▶ [What the task asks]:
Scan the entries that follow and copy out every line containing "stylesheet".

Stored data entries
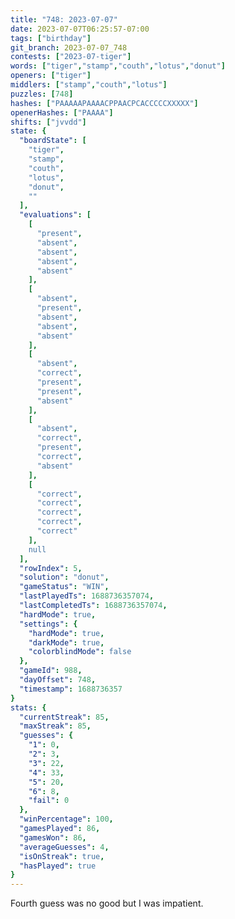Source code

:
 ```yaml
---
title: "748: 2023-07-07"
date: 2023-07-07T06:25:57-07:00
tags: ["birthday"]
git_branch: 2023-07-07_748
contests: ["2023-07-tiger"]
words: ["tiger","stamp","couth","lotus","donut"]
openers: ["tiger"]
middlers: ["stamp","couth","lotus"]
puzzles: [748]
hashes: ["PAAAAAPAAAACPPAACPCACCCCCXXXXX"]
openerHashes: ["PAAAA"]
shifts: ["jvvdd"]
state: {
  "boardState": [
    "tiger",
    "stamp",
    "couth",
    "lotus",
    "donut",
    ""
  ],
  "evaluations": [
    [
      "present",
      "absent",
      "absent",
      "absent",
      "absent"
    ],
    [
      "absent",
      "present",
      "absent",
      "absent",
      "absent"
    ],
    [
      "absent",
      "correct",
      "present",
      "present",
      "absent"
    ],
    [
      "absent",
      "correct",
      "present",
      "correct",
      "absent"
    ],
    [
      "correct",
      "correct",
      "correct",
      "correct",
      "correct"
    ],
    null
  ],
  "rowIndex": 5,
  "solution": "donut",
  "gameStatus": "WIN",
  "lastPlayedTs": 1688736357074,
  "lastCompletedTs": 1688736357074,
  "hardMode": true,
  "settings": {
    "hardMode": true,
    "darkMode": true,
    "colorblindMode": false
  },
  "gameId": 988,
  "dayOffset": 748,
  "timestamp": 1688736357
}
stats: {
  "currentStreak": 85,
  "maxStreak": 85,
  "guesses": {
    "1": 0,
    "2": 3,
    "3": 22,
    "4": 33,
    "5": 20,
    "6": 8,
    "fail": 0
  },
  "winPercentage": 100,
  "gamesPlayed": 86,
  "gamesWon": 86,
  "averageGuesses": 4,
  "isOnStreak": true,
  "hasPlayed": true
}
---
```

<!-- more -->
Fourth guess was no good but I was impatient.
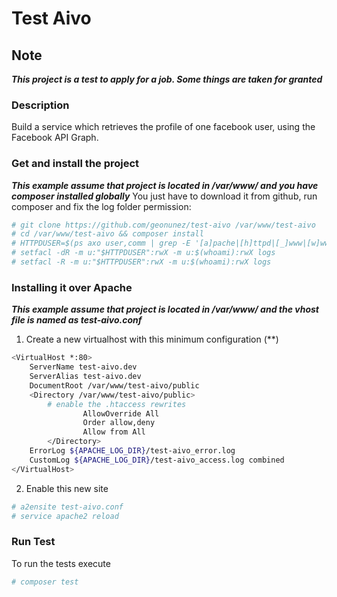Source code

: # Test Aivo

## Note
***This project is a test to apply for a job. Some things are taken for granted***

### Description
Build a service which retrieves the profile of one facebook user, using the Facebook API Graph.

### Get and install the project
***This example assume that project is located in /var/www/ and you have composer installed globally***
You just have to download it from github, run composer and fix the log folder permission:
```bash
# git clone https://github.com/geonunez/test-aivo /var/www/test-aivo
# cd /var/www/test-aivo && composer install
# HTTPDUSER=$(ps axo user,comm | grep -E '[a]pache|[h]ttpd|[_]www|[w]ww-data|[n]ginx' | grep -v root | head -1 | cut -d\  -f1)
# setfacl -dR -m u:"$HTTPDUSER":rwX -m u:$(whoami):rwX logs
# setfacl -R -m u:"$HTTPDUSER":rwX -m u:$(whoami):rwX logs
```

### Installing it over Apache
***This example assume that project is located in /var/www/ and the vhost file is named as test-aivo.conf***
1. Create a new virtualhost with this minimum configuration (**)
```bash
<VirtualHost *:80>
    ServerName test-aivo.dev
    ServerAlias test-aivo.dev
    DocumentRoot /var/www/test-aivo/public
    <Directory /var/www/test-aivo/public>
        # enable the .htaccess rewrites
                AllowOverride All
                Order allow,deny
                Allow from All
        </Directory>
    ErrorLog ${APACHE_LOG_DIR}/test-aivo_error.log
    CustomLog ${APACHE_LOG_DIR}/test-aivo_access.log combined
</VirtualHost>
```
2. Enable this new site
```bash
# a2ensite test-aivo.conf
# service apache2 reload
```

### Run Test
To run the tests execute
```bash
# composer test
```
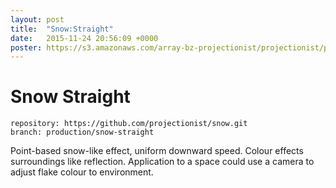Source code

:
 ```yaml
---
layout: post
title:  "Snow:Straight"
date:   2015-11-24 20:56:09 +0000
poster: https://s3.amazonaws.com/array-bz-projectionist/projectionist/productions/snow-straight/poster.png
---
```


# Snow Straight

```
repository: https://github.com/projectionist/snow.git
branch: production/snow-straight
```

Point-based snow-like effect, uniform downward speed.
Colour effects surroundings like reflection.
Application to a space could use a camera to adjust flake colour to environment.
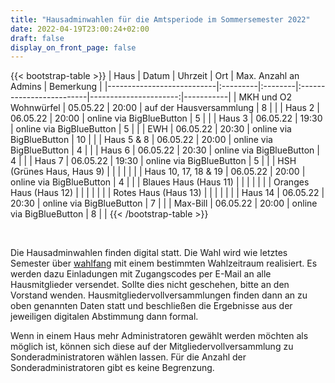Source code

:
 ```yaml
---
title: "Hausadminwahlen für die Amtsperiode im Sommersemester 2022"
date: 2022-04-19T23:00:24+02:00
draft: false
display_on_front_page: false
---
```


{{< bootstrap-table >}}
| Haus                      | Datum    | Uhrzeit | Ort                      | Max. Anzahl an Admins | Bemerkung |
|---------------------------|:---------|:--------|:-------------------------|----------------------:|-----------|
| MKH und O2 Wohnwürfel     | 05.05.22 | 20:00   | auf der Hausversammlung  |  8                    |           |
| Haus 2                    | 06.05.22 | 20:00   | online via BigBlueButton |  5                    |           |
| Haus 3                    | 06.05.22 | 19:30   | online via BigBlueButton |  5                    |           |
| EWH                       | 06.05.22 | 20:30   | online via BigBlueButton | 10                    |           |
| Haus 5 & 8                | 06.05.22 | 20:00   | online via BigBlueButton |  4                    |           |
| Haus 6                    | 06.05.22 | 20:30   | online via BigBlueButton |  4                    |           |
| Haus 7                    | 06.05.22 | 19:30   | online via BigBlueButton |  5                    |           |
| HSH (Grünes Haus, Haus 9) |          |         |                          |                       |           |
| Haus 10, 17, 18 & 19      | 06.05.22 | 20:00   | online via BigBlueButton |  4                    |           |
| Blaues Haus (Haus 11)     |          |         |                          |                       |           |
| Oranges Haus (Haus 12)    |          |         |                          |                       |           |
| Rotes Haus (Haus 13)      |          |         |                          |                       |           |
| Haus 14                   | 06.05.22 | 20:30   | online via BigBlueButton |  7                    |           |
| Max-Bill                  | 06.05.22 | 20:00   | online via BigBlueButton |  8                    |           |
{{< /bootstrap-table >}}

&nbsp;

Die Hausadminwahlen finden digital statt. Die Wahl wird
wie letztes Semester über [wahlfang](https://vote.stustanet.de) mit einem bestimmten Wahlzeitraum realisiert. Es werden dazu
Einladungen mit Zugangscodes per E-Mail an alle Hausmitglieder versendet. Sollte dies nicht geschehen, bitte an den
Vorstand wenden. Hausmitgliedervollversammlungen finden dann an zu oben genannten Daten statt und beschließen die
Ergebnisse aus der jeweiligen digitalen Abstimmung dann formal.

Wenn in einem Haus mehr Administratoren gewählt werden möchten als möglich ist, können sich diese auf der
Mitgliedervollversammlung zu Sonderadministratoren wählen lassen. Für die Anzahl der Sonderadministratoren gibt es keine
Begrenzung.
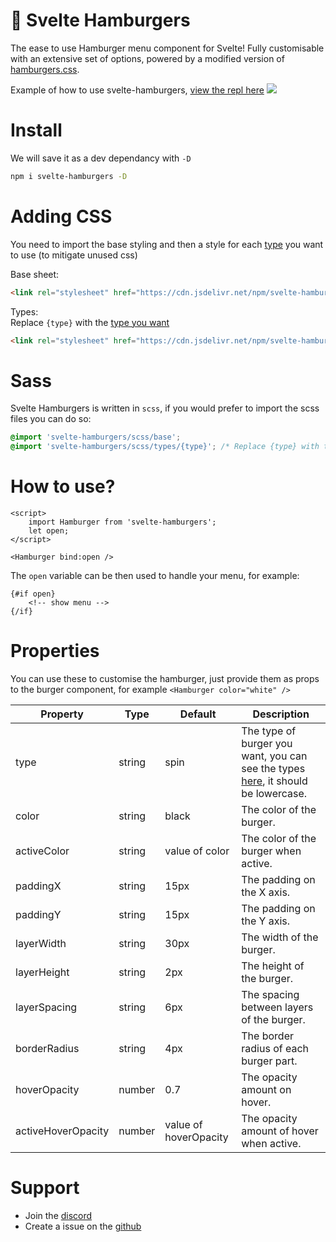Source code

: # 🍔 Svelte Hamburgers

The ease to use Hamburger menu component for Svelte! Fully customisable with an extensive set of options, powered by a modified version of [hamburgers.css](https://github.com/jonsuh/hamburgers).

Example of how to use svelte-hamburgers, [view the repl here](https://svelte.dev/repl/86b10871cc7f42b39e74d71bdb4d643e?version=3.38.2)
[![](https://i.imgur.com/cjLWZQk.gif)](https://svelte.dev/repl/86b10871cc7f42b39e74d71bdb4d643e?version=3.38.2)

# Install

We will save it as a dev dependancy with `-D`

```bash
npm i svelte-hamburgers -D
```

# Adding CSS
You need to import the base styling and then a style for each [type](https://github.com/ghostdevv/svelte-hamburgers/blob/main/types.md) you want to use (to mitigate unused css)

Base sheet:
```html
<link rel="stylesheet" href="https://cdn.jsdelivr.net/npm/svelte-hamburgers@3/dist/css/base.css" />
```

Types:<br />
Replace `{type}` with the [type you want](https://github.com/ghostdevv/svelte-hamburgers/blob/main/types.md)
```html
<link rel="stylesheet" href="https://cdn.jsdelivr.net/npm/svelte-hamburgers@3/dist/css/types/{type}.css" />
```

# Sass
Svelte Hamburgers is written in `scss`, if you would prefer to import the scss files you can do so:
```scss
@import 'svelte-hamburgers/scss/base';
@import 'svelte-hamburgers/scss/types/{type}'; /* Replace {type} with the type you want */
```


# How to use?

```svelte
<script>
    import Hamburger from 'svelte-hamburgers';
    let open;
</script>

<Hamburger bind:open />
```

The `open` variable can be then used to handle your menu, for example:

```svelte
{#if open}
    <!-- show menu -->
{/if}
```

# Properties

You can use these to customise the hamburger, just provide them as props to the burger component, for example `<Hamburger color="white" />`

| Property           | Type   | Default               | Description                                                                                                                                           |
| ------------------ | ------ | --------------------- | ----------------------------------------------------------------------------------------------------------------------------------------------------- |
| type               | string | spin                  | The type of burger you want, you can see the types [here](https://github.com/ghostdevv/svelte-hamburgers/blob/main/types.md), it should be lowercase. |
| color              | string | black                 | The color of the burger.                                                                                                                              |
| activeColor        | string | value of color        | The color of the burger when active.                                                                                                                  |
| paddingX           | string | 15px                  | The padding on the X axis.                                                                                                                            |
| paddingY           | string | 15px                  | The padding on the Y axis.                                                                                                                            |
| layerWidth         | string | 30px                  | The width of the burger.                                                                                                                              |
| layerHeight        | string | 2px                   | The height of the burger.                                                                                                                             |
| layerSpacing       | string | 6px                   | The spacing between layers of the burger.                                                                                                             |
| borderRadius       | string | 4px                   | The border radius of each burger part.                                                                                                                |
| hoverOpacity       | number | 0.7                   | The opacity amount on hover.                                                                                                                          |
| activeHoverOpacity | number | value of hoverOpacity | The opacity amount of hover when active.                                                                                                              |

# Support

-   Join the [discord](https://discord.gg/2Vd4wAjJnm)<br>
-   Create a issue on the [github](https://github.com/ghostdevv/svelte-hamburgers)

▶ [Response to this task]:
<link rel="stylesheet" href="https://cdn.jsdelivr.net/npm/svelte-hamburgers@3/dist/css/base.css" />
<link rel="stylesheet" href="https://cdn.jsdelivr.net/npm/svelte-hamburgers@3/dist/css/types/{type}.css" />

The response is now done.